Mehr

Freifahrtschein für Südamerika? Was eine WM-Erweiterung auf 64 Teams bedeuten würde

Die WM 2030 könnte erneut erweitert werden.
Die WM 2030 könnte erneut erweitert werden.EYEPIX / NurPhoto via AFP

Die Fußball-Weltmeisterschaft wird immer größer. Von den 16 Mannschaften im Jahr 1982 über 24 Teilnehmer bis 1998 zur inzwischen etablierten 32er-Endrunde, und ab Sommer 2026 erstmals mit 48 Teams. Doch die nächste Debatte ist längst entfacht: Sollte das Jubiläumsturnier 2030 tatsächlich mit 64 Nationen ausgetragen werden? Wir haben untersucht, was ein neuerlich erweitertes Weltturnier bedeuten würde.

Den Anstoß gab der uruguayische Verbandspräsident Ignacio Alonso, der das Modell im März im FIFA-Rat „spontan“ ins Spiel brachte. Wenig später machte der südamerikanische Verband CONMEBOL daraus einen offiziellen Vorschlag und sieht darin eine angemessene Form, das 100-jährige Jubiläum der WM zu feiern. Die FIFA selbst hält sich bedeckt: Man werde alle Ideen prüfen, eine Entscheidung sei aber nicht in Sicht.

Die Befürworter sprechen von einer nie dagewesenen Inklusivität. CONMEBOL-Chef Alejandro Dominguez argumentiert, niemand solle bei der „größten Fußball-Party des Planeten“ ausgeschlossen werden. Tatsächlich würde ein 64er-Feld mehr als 30 Prozent der 211 FIFA-Mitglieder umfassen und so vielen Nationen das Debüt ermöglichen, ähnlich wie Katar 2022 oder die möglichen Neulinge Kap Verde, Usbekistan und Jordanien 2026. 

Kritische Stimmen aus der UEFA

Zudem locken gewaltige finanzielle Perspektiven: Schon das 48er-Format 2026 soll Rekordeinnahmen von 11 Milliarden Dollar einbringen, eine noch größere Bühne verspricht noch mehr Sponsoren- und TV-Gelder.

Doch der Widerstand ist groß. UEFA-Präsident Aleksander Ceferin spricht von einer „schlechten Idee“, Concacaf-Boss Victor Montagliani hält die Pläne für schädlich „für das gesamte Fußball-Ökosystem“. Auch Asiens Verband AFC warnt vor „Chaos“. 

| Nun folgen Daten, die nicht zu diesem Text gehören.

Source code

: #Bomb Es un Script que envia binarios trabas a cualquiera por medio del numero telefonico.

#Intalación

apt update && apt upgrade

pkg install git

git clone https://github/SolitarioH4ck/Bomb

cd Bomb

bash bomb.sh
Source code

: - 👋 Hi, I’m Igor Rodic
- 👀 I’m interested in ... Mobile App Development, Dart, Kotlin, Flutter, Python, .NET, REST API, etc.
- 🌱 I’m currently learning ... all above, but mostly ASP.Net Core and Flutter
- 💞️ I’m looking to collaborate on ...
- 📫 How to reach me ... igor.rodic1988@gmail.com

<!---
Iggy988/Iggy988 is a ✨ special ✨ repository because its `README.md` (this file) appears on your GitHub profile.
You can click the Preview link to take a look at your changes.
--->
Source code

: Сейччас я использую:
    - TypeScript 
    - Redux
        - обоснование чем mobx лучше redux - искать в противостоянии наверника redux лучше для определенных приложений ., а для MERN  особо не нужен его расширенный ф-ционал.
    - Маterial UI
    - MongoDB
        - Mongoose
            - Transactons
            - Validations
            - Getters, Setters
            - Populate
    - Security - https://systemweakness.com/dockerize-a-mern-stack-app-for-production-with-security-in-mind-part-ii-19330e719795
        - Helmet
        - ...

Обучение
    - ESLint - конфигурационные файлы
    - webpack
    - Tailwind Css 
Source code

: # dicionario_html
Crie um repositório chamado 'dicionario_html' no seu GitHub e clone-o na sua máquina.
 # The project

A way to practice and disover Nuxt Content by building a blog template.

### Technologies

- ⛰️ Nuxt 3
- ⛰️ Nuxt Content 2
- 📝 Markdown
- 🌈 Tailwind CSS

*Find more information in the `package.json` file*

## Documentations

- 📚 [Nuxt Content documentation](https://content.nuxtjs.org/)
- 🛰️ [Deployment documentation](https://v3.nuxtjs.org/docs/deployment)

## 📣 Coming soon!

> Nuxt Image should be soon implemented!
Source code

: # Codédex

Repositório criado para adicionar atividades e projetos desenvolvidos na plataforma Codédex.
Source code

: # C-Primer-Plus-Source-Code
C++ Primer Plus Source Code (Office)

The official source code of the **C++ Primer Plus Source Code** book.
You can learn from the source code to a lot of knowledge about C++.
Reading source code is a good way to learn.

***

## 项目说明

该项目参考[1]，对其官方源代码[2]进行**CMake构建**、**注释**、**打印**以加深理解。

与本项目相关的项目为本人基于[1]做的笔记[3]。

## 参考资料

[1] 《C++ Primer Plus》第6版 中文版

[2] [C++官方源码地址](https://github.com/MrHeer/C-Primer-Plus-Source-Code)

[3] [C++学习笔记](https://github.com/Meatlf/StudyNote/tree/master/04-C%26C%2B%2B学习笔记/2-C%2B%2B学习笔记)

Die Kritiker befürchten weniger sportliche Qualität, mehr einseitige Spiele und eine Qualifikation, die ihren Reiz verliert. Zusätzlich geraten Nachhaltigkeit und Logistik unter Druck: Mehr Reisen, mehr Flüge, mehr Emissionen. Fan-Initiativen wie „Fossil Free Football“ warnen vor einem ökologischen Rückschritt und dem Verlust der sportlichen Spannung.

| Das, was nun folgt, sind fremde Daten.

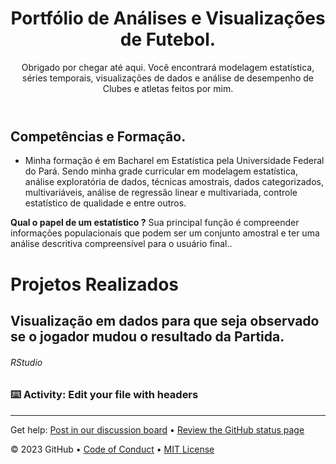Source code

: <header>

<!--
  <<< Author notes: Course header >>>
  Include a 1280×640 image, course title in sentence case, and a concise description in emphasis.
  In your repository settings: enable template repository, add your 1280×640 social image, auto delete head branches.
  Add your open source license, GitHub uses MIT license.
-->

# Portfólio de Análises e Visualizações de Futebol.
Obrigado por chegar até aqui. Você encontrará modelagem estatística, séries temporais, visualizações de dados e análise de desempenho de Clubes e atletas feitos por mim.
</header>

<!--
  <<< Author notes: Step 1 >>>
  Choose 3-5 steps for your course.
  The first step is always the hardest, so pick something easy!
  Link to docs.github.com for further explanations.
  Encourage users to open new tabs for steps!
-->

## Competências e Formação.
- Minha formação é em Bacharel em Estatística pela Universidade Federal do Pará. Sendo minha grade curricular em modelagem estatística, análise exploratória de dados, técnicas amostrais, dados categorizados, multivariáveis, análise de regressão linear e multivariada, controle estatístico de qualidade e entre outros.

**Qual o papel de um estatístico ?** Sua principal função é compreender informações populacionais que podem ser um conjunto amostral e ter uma análise descritiva compreensível para o usuário final..

# Projetos Realizados

## Visualização em dados para que seja observado se o jogador mudou o resultado da Partida.

###### RStudio

### :keyboard: Activity: Edit your file with headers



<footer>

<!--
  <<< Author notes: Footer >>>
  Add a link to get support, GitHub status page, code of conduct, license link.
-->

---

Get help: [Post in our discussion board](https://github.com/orgs/skills/discussions/categories/communicate-using-markdown) &bull; [Review the GitHub status page](https://www.githubstatus.com/)

&copy; 2023 GitHub &bull; [Code of Conduct](https://www.contributor-covenant.org/version/2/1/code_of_conduct/code_of_conduct.md) &bull; [MIT License](https://gh.io/mit)

</footer>
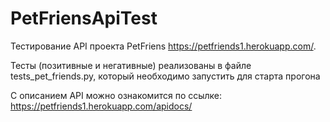 # PetFriensApiTest

Тестирование API проекта PetFriens https://petfriends1.herokuapp.com/. 

Тесты (позитивные и негативные) реализованы в файле tests_pet_friends.py, который необходимо запустить для старта прогона 

С описанием API можно ознакомится по ссылке: https://petfriends1.herokuapp.com/apidocs/
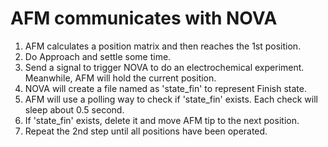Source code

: # AFM communicates with NOVA
1. AFM calculates a position matrix and then reaches the 1st position.
2. Do Approach and settle some time.
3. Send a signal to trigger NOVA to do an electrochemical experiment. Meanwhile, AFM will hold the current position.
4. NOVA will create a file named as 'state_fin' to represent Finish state.
5. AFM will use a polling way to check if 'state_fin' exists. Each check will sleep about 0.5 second.
6. If 'state_fin' exists, delete it and move AFM tip to the next position.
7. Repeat the 2nd step until all positions have been operated.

Die Dimensionen wären enorm: 128 Spiele, verteilt auf 16 Vierergruppen, aus denen je zwei Teams ins Achtelfinale einziehen. Schon das 48er-Turnier 2026 mit 104 Spielen wirkt auf viele unübersichtlich – ohne spielfreie Tage, mit bis zu sechs Partien an einem Tag.

Qualifikation ohne Wert?

Für 2030 müsste die Gruppenphase noch dichter gepackt und zusätzliche Stadien eingeplant werden. Argentinien, Uruguay und Paraguay, die ohnehin einige Vorrundenspiele austragen sollen, könnten dabei stärker eingebunden werden.

Die Strahlkraft einer WM lebt auch von den Dramen der Qualifikation, etwa vom wiederholten Scheitern Italiens. Ein 64er-Format würde solche Überraschungen fast ausschließen. Die großen Nationen wären praktisch gesetzt, kleinere Verbände erhielten automatisch mehr Startplätze.

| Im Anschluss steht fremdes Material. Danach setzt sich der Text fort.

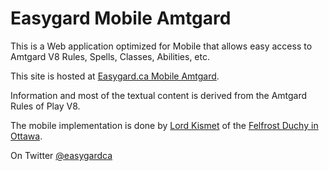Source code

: Easygard Mobile Amtgard
=======

This is a Web application optimized for Mobile that allows easy access to Amtgard V8 Rules, Spells, Classes, Abilities, etc.

This site is hosted at [Easygard.ca Mobile Amtgard](http://easygard.ca "Easygard Mobile Amtgard").

Information and most of the textual content is derived from the Amtgard Rules of Play V8.

The mobile implementation is done by [Lord Kismet](http://amtgard.com/ork/orkui/?Route=Player/index/43232) of the [Felfrost Duchy in Ottawa](http://felfrost.ca).

On Twitter [@easygardca](https://twitter.com/easygardca)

Gianni Infantino gilt als treibende Kraft hinter den WM-Erweiterungsplänen.
Gianni Infantino gilt als treibende Kraft hinter den WM-Erweiterungsplänen.Ron Sachs/CNP/Profimedia

Für die Südamerikaner etwa, bei denen ohnehin nur zehn Teams antreten, böte sich die Chance, über die bislang maximal sieben Tickets hinaus weitere Nationen ins Turnier zu bringen – und sich die Qualifikation damit de facto zu sparen.

Klar ist: Würde die Idee einer WM mit 64 Teams Realität, hätte sich die Weltmeisterschaft in nur acht Jahren verdoppelt, ein historisch beispielloser Schritt. Ob diese Vision gefeiert oder als Größenwahn abgestempelt wird, liegt nun in den Händen der FIFA und ihrer politischen Partner.